Prison officers and their leadership have been campaigning for decades now for some people who have paid their debt to society to be let out. For one thing, they say, it will have an impact on the cost of keeping people in jail. They have to be clothed, have their medical and other needs taken care of by the rest of us.

But before we launch into some of insights generated by this unique series, let’s address the decision two weeks ago to exonerate the three prison officers who were subject to disciplinary action for the prison break of July 2015.

Somebody jumped up to say that anybody could be exonerated by anybody, but as far as others might be concerned, there is still a criminal investigation going on into this matter. Is five years not more than enough time for a matter such as this, where there was a prison break-out, where a police officer was killed in the line of duty, and the standard operating procedures which were in place that day to have been analysed and understood as to what went wrong and who was at the centre of it?

The question for sometime now has been what’s taking the investigators so long to come to a conclusion, and to come to the country and tell us what has been uncovered to this point.

Another question which begs to be answered is, on what basis were the three officers suspended?

At least one of those officers has been pleading his innocence from day one has been seeking, without success thus far, to get proper access to a purported report by someone appointed from the prison service itself. In the time between when that incident occurred and now, at least two prison commissioners served and retired. It must be assumed they would have come into possession of the files in this matter.

What did they come to know about the process which led to the action taken against those who have now been exonerated, and what should they be compelled to make public, at least to the competent authorities?

But back to the issue of the “Prison Interviews”. In the first episode of this series, we came face to face with a young man who was telling the story of how there was something in him that just propelled him to commit crime, even to the point of killing someone. He killed a neighbour, a boyhood friend of his, because that person had second thoughts about going ahead with a mission to rob someone. This young man, the convicted killer, has developed into something of a model prisoner, having amassed a series of passes in CXC exams, besting hundreds of thousands of his peers who remained on the “outside”. He says, pretty unemotionally, nonchalantly, you might add, he thinks he deserves a second change at life, to show what benefits can come from having paid a debt for a crime which can have no human reversal for the victim. What’s the society’s view on this is a proposition we must ponder.

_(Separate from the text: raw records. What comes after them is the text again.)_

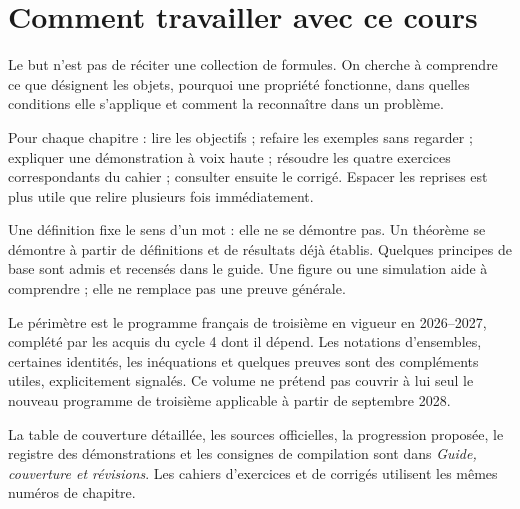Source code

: \documentclass[11pt,a4paper,oneside]{book}
\begin{document}
\frontmatter
\chapter*{Comment travailler avec ce cours}
Le but n'est pas de réciter une collection de formules. On cherche à comprendre ce que désignent les objets, pourquoi une propriété fonctionne, dans quelles conditions elle s'applique et comment la reconnaître dans un problème.

Pour chaque chapitre : lire les objectifs ; refaire les exemples sans regarder ; expliquer une démonstration à voix haute ; résoudre les quatre exercices correspondants du cahier ; consulter ensuite le corrigé. Espacer les reprises est plus utile que relire plusieurs fois immédiatement.

\begin{attention}
Une définition fixe le sens d'un mot : elle ne se démontre pas. Un théorème se démontre à partir de définitions et de résultats déjà établis. Quelques principes de base sont admis et recensés dans le guide. Une figure ou une simulation aide à comprendre ; elle ne remplace pas une preuve générale.
\end{attention}

Le périmètre est le programme français de troisième en vigueur en 2026--2027, complété par les acquis du cycle 4 dont il dépend. Les notations d'ensembles, certaines identités, les inéquations et quelques preuves sont des compléments utiles, explicitement signalés. Ce volume ne prétend pas couvrir à lui seul le nouveau programme de troisième applicable à partir de septembre 2028.

La table de couverture détaillée, les sources officielles, la progression proposée, le registre des démonstrations et les consignes de compilation sont dans \emph{Guide, couverture et révisions}. Les cahiers d'exercices et de corrigés utilisent les mêmes numéros de chapitre.

\tableofcontents
\mainmatter




















\end{document}
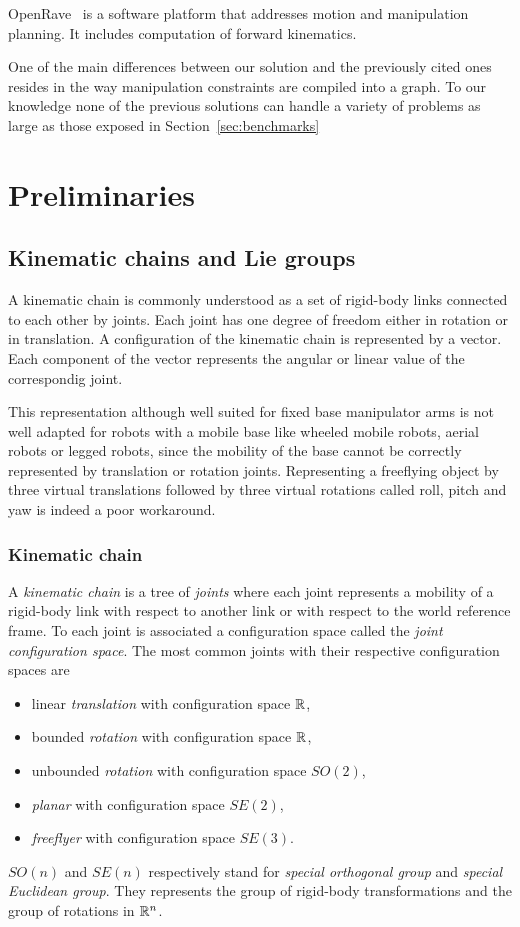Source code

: OpenRave~\cite{diankov_thesis} is
a software platform that addresses motion and manipulation planning. It includes
computation of forward kinematics.

One of the main differences between our solution and the previously cited ones resides in the way manipulation constraints are compiled into a graph. To our knowledge none of the previous solutions can handle a variety of problems as large as those exposed in Section~\ref{sec:benchmarks}

\section{Preliminaries}\label{partie:preliminary}
\subsection{Kinematic chains and Lie groups}

A kinematic chain is commonly understood as a set of rigid-body links connected
to each other by joints. Each joint has one degree of freedom either in
rotation or in translation. A configuration of the kinematic chain is represented by a vector. Each component of the vector represents the angular or linear value of the correspondig joint.

This representation although well suited for fixed base manipulator
arms is not well adapted for robots with a mobile base like wheeled
mobile robots, aerial robots or legged robots, since the mobility of the base
cannot be correctly represented by translation or rotation joints.
Representing a freeflying object by three virtual translations followed by
three virtual rotations called roll, pitch and yaw is indeed a poor workaround.

\subsubsection{Kinematic chain}

A \textit{kinematic chain} is a tree of \textit{joints} where each
joint represents a mobility of a rigid-body link with respect to
another link or with respect to the world reference frame. To each joint is
associated a configuration space called the \textit{joint configuration space}.
The most common joints with their respective configuration spaces are
\begin{itemize}
\item linear \textit{translation} with configuration space $\mathbb{R}$,
\item bounded \textit{rotation} with configuration space  $\mathbb{R}$,
\item unbounded \textit{rotation} with configuration space  $SO(2)$,
\item \textit{planar} with configuration space $SE(2)$,
\item \textit{freeflyer} with configuration space $SE(3)$.
\end{itemize}
$SO(n)$ and $SE(n)$ respectively stand for \textit{special orthogonal group} and \textit{special Euclidean group}. They represents the group of rigid-body transformations and the group of rotations in $\mathbb{R}^n$.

But the case reviewed in the Sunday Express of April 12 is even more touching, and requiring of closer examination by those of us concerned with mercy and forgiveness above considerations of flat justice, in any of the million slices in which this might come.

Justice has been served, some of us could say, after 35 years in prison for the man convicted of killing his outside woman, in a situation in which he felt himself under attack and in danger, based on the story he has told the interviewer and her intrepid team.

You get from it that this was a crime of passion, or a version of it, not the kind springing from the hurt feelings of a jilted lover. This was a case of a man fearing for his own life, in a situation in which he felt he was wronged, because of a trust issue with money he had been giving to the woman for safe keeping. He happened to grab a cutlass which had been intended to be used against him in a quarrel which ensued. He lost his mind, and describes in some detail how he used the weapon to his advantage. He could still only remember dealing three blows bu, he says the prosecutor says his victim received 14 chops. He has no way to dispute it.

He is now 78 years old, with no prospect of pardon, in a system in which we are still behind the curve when it comes to considerations of parole. The wife whom he wronged originally by paying more attention to the outside woman—to his ultimate shame, disgrace and regret—is prepared unreservedly to take him back, even after all this time. This itself is an example of living grace.

Of what benefit is it to anyone for this man to remain in prison for however how much longer, possibly to die there, without the opportunity to demonstrate, for the benefit of those who might learn from it, the wisdom of his corrected ways?

These and other questions spring forth from the episodes aired and published from this series. Their debate and discussion are just some of outcomes which should be pursued, as reason for their conduct, and for such valuable access, if they are to make compensatory sense.